今回の取材が佐藤直とは初対面だった。名刺を渡し、挨拶すると「重松です」と名乗ってきた。真剣な表情をされ一瞬、聞き間違えかとさえ思ったが、すぐさま広報がツッコミ。陽気な26歳は意外にも「人前でなんかやるのは苦手」と話す。
同期の大津が「なんでそんなに面白いのって思っています」と語るように明るい性格。取材中も時折“ボケ”を交え、場を明るくする。以前に行われていた声出しでは、チームメートを何度も笑わせてきたが「結構考えています。だいぶ考えています。全て滑りたくはないので」と“下準備”を欠かさない。

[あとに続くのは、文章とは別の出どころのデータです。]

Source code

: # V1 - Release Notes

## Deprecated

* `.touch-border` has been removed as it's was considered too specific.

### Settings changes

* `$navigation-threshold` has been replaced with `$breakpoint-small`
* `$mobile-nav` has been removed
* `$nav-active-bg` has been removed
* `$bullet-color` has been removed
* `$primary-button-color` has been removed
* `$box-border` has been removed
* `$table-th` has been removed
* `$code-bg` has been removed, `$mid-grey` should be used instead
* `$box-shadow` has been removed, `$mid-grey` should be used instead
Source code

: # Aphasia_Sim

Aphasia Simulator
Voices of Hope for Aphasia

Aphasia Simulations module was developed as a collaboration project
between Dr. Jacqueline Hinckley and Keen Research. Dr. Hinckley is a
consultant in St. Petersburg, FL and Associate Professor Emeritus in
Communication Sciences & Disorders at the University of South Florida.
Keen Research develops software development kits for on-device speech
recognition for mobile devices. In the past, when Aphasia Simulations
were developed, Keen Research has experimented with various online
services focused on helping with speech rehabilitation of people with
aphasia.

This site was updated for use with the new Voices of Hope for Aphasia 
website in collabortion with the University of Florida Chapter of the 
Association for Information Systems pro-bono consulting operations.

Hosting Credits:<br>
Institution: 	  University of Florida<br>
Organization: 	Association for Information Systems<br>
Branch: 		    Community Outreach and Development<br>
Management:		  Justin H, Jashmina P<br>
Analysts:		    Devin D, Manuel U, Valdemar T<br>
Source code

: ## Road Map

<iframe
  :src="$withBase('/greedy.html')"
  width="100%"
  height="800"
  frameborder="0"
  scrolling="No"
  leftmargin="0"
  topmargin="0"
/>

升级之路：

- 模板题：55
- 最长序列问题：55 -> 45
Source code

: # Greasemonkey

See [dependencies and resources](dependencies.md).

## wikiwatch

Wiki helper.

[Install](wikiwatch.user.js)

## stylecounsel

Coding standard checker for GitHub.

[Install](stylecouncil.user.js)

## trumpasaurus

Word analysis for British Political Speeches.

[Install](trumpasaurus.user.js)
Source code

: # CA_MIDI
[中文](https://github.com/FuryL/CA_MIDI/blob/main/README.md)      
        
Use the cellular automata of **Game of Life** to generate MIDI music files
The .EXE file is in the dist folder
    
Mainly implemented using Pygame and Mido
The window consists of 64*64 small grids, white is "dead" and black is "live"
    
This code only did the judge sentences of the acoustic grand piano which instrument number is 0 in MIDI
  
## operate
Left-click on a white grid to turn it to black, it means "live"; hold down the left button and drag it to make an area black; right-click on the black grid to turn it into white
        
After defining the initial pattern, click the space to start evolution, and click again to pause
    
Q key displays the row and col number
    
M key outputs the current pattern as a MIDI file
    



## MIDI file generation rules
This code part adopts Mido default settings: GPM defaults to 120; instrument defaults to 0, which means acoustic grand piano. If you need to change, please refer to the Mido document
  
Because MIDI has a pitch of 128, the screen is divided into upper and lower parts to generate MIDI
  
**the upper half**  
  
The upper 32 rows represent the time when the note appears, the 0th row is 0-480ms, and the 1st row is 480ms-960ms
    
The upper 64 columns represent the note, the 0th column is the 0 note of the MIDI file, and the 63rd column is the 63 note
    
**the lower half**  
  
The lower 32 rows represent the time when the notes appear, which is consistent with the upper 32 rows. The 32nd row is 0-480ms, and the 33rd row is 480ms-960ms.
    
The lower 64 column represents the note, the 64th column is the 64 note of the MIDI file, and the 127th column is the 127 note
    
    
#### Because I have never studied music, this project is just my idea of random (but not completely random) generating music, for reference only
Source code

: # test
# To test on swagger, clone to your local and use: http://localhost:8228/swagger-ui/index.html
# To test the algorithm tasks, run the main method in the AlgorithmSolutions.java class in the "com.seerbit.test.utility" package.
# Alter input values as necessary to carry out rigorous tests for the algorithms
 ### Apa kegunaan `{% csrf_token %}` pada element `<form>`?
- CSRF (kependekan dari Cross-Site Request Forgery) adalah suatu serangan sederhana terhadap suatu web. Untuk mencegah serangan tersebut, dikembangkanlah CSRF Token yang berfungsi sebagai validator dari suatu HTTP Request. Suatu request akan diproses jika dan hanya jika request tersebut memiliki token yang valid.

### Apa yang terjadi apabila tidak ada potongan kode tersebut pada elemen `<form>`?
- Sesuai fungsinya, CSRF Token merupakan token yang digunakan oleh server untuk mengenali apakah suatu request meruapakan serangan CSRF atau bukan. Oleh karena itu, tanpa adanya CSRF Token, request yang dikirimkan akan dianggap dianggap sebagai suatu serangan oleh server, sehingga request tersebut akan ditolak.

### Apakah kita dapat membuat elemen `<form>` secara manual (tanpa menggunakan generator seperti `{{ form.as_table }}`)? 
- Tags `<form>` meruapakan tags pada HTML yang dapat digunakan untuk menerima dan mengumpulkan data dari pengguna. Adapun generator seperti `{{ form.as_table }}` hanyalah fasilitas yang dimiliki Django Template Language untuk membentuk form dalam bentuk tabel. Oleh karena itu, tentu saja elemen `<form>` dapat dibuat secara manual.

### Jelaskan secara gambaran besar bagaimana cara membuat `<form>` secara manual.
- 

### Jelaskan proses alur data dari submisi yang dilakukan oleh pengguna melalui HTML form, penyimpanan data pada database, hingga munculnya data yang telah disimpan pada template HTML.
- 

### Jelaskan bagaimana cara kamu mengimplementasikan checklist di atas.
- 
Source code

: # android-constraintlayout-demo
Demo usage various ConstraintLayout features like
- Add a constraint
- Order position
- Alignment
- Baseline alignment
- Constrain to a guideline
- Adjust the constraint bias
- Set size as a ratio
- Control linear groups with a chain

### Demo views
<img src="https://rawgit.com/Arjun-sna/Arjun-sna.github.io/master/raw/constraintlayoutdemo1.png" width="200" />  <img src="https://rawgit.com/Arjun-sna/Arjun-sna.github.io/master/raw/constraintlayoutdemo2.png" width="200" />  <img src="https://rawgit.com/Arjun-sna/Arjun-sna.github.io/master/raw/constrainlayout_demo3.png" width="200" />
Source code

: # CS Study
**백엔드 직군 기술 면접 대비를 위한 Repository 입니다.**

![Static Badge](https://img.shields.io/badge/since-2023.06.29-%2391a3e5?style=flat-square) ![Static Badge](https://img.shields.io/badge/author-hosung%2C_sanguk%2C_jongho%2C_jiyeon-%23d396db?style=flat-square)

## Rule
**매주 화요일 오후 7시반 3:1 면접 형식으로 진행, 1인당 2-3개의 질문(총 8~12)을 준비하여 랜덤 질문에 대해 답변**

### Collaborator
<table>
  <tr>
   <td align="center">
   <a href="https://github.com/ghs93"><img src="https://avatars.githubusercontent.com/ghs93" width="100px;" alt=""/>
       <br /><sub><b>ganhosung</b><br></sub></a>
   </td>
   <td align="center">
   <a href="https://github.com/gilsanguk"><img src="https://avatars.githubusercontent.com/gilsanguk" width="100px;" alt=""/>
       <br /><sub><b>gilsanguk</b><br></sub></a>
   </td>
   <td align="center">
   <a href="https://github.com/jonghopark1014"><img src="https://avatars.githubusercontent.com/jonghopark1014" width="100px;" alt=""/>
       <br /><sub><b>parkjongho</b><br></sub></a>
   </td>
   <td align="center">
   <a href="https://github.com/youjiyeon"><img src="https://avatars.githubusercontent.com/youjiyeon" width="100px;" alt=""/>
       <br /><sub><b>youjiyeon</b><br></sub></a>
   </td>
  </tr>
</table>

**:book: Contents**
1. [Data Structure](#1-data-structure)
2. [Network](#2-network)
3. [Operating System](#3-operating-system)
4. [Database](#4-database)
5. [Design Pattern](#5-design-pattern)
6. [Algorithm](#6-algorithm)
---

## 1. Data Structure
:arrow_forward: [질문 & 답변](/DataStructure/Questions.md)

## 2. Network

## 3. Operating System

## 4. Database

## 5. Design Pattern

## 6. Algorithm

そんな性格の佐藤直だが、野球の話になると真剣な表情になる。昨オフに戦力外通告を受け、育成で再契約。1年前は背番号3桁でキャンプを過ごし、6月に支配下復帰した。オフの契約更改では「これ以上の地獄はないくらい」と厳しい言葉で振り返っていた。
かつては1度悩むと負のサイクルから抜け出すことができなかった。「少し“あかん”かったら、だんだん自分で“あかん”ふうにに考えてしまって、ほんまに“あかん”くなって」。塞ぎ込んで悩む日々だったが、柳田と自主トレをともにして少しずつ心の持ち方に変化がみられた。
「野球もすごいですけど人間性もすごいなって。全部が完璧」。普段から明るい柳田を見て心の持ちようも変わった。「まだ完全に治ってない」と今でも課題であることには変わりはないが「少しはポジティブになれるようになった」と前を向く。
今季は支配下登録選手として2桁の背番号でキャンプを迎えた。B組(2軍)に配置されたが、自主トレで強化した下半身に変化も表れる。「打球がちょっと飛ぶようになったかなって。やってきたことはあっているかなって思います」と納得の表情を浮かべる。
目指すは“チーム柳田”の後輩、笹川吉康外野手とともに1軍定着だ。「1軍でプレーすることが柳田さんにとっての恩返しでもあると思うんで。厳しい戦いになると思いますけど。2人とも活躍できれば」。静かな闘志を燃やした。